Boom-time conditions are expected to continue in Western Australia for another two years despite the impact of Covid-19, but experts have warned about the state’s over-reliance on the mining industry.
According to the Chamber of Commerce and Industry WA biannual economic outlook report, the state’s domestic economy is set for 3.75 per cent growth in 2021-22, which is well ahead of pre-pandemic levels.
The ongoing threat of Omicron — which is tipped to peak in WA this month — is expected to have the biggest impact on businesses since the start of the pandemic.
“With WA’s high vaccination rates, lower-density urban sprawl and ongoing baseline Covid-19 restrictions, our central expectation is that Omicron will dent, not derail WA’s strong economic trajectory,” the report read.
However, the looming prospect of interest rate rises is predicted to drag confidence and spending.
“Businesses face delays and rising cost pressures, including for energy, and we must prepare for commodity markets to one day turn,” CCIWA chief economic Aaron Morey said.

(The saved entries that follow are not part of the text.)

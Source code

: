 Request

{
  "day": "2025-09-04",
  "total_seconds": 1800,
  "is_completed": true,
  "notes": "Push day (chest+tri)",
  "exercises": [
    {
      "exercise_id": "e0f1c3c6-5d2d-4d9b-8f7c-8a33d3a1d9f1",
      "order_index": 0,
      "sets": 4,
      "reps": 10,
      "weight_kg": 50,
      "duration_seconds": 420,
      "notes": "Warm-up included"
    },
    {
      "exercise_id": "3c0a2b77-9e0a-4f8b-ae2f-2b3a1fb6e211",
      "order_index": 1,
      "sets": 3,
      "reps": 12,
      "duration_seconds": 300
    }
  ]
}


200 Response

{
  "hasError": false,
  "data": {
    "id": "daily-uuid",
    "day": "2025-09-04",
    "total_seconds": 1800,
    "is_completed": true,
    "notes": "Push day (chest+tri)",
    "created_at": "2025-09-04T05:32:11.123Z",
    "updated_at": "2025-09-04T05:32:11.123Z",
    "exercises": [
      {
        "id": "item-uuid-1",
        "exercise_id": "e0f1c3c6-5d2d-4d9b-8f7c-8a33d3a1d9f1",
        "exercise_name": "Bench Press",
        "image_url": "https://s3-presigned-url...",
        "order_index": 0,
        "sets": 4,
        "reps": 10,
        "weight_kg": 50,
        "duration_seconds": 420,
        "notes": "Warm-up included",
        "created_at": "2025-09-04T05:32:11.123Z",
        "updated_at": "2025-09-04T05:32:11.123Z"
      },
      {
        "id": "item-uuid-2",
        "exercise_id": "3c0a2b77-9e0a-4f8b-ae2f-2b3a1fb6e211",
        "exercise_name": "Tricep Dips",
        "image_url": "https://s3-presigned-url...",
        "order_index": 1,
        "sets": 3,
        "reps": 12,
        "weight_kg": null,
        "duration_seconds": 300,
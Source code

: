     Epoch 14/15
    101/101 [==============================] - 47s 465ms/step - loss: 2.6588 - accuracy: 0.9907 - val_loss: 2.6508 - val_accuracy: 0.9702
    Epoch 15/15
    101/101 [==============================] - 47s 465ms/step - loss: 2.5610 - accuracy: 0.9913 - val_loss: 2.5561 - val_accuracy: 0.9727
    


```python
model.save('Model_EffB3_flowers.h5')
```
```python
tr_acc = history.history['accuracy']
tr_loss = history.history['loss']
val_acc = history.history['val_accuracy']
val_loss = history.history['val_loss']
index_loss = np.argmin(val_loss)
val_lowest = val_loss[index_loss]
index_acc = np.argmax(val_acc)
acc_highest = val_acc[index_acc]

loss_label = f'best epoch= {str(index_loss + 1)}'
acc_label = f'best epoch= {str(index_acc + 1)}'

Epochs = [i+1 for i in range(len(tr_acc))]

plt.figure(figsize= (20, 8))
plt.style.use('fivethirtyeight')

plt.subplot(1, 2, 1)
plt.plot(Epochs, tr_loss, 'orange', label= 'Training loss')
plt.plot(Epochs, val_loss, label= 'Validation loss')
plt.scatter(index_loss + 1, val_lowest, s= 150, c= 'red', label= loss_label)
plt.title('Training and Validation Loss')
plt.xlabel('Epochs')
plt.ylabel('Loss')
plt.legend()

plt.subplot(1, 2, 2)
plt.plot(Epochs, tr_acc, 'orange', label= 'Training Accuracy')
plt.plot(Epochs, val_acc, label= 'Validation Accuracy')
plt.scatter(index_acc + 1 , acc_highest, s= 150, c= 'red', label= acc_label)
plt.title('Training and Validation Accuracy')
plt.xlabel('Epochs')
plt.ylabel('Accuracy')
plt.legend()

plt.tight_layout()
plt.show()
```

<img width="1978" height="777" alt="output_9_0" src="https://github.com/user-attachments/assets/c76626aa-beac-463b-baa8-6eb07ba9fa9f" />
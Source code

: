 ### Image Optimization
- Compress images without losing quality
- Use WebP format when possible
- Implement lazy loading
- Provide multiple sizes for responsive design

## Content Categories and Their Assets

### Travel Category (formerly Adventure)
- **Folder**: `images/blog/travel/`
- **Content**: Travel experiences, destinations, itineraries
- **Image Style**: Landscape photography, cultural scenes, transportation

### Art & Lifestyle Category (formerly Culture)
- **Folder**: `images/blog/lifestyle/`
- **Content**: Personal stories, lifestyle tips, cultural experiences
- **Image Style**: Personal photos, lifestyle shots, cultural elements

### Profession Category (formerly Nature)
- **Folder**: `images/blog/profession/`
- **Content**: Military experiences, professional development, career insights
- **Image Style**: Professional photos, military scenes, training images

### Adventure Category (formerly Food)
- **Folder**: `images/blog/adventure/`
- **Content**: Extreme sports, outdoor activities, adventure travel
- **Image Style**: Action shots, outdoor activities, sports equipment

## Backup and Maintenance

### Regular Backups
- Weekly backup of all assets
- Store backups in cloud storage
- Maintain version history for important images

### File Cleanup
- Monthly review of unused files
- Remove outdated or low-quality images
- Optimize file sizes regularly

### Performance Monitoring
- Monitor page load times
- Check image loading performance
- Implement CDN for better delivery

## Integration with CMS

“Mining has reached a record 47 per cent shaxjmtzywre of WA’s economy — an over-reliance, which demands significant refocus on diversification.”
Iron ore made up most of WA’s mining firepower last year, but lower borrowing costs and strong global demand led to huge exploration and investment in other sectors such as gold, copper and lithium.
Strong commodity prices and new projects are expected to result in business investment going up from two per cent this year to 7.5 per cent in 2022-23.
“With the state government’s management of Covid-19, mining and consumer activity has continued comparatively freely, enabling the benefits to flow through the economy,” Mr Morey said.
Household consumption is expected to hit 2.75 per cent, while dwelling investment will lift to 10 per cent.
Despite Premier Mark McGowan copping some criticism over his hard border stance, CCIWA said the state’s lower levels of restrictions had enabled households to spend their savings, ensured the mining industry operated without disruption and supported intrastate travel.
Travel funds redirected to the regions added up to $6bn to the economy, CCIWA noted.
However, the hard border also led to labour shortages and CCIWA expected the issue to persist for some time even now that the border has reopened.
“Solving WA’s labour crisis won’t be a quick fix,” the report read.
CCIWA further warned the war in Ukraine had underpinned a rise in energy prices everywhere, which “if sustained for any length of time will act as a material headwind to global growth”.
Three key recommendations from CCIWA:
- Reform inefficient taxes constraining diversification, such as payroll tax and stamp duty;
- Reducing disincentives to working parents; and
- Rebuilding WA’s reputation as a place to study, travel, invest and do business.